Die Bundesinnenministerin trennt sich vom Präsidenten der obersten Cybersicherheitsbehörde. Er stand in der Kritik wegen womöglich mangelnder Distanz zu russischen Geheimdienstkreisen.

Bundesinnenministerin Nancy Faeser (SPD) hat den Präsidenten des Bundesamtes für Sicherheit in der Informationstechnik (BSI), Arne Schönbohm, abberufen. Das teilte ein Sprecher ihres Ministeriums mit - zuerst hatte der Spiegel berichtet. Schönbohm stand wegen möglicherweise mangelnder Distanz zu russischen Geheimdienstkreisen über den umstrittenen Verein "Cyber-Sicherheitsrat Deutschland" in der Kritik.
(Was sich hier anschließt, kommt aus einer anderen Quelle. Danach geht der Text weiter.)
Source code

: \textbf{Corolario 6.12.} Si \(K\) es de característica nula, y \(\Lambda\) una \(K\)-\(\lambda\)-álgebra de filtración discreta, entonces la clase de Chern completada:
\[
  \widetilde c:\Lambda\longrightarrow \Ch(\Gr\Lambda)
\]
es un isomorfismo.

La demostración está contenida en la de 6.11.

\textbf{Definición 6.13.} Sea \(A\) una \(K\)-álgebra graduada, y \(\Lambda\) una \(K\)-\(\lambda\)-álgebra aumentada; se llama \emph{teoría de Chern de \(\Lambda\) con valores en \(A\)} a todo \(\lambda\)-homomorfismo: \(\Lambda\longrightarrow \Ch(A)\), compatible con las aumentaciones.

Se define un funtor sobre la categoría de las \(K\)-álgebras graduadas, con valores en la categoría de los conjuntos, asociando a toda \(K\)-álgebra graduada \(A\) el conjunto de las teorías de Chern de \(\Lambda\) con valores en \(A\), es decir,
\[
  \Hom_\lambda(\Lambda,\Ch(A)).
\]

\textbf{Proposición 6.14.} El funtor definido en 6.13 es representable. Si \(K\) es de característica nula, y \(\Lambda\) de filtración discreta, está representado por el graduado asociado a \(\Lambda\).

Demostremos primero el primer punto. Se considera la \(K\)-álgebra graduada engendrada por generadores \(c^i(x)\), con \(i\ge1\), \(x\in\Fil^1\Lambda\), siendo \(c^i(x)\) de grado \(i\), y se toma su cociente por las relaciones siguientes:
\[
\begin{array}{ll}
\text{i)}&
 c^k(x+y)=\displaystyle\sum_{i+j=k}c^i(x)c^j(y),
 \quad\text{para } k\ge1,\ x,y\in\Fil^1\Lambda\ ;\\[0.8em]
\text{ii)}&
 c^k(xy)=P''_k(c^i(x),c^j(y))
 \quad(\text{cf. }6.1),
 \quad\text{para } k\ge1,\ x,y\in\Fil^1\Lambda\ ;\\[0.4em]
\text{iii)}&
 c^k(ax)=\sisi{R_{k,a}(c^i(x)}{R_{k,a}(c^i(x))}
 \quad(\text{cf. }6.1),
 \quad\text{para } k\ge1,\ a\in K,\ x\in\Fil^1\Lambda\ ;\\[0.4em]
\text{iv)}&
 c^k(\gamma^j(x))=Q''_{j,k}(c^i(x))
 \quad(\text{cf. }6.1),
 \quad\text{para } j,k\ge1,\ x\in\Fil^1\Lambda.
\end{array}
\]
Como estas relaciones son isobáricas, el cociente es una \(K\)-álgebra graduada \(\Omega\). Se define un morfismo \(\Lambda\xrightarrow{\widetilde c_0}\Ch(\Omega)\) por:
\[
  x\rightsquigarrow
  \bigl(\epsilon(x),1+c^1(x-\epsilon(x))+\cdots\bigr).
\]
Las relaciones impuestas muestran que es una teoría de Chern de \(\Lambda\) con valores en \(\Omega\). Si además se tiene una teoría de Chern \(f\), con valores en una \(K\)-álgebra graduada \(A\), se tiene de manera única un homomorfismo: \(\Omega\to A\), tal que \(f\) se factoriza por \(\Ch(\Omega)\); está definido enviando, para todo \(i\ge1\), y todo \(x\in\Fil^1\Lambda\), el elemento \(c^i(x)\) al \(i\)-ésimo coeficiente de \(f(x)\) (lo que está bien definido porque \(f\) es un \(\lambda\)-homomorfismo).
Die Ministerin habe entschieden, Schönbohm "die Führung der Dienstgeschäfte als Präsident des BSI mit sofortiger Wirkung zu untersagen", teilte der Sprecher weiter mit. Hintergrund seien nicht zuletzt die in den Medien bekannten und breit diskutierten Vorwürfe. Diese hätten "das notwendige Vertrauen der Öffentlichkeit in die Neutralität und Unparteilichkeit der Amtsführung als Präsident der wichtigsten deutschen Cybersicherheitsbehörde nachhaltig beschädigt". Dies gelte umso mehr in der aktuellen Krisenlage hinsichtlich der hybriden russischen Kriegsführung. Die im Raum stehenden Vorwürfe beeinträchtigten auch das unerlässliche Vertrauensverhältnis der Ministerin in die Amtsführung.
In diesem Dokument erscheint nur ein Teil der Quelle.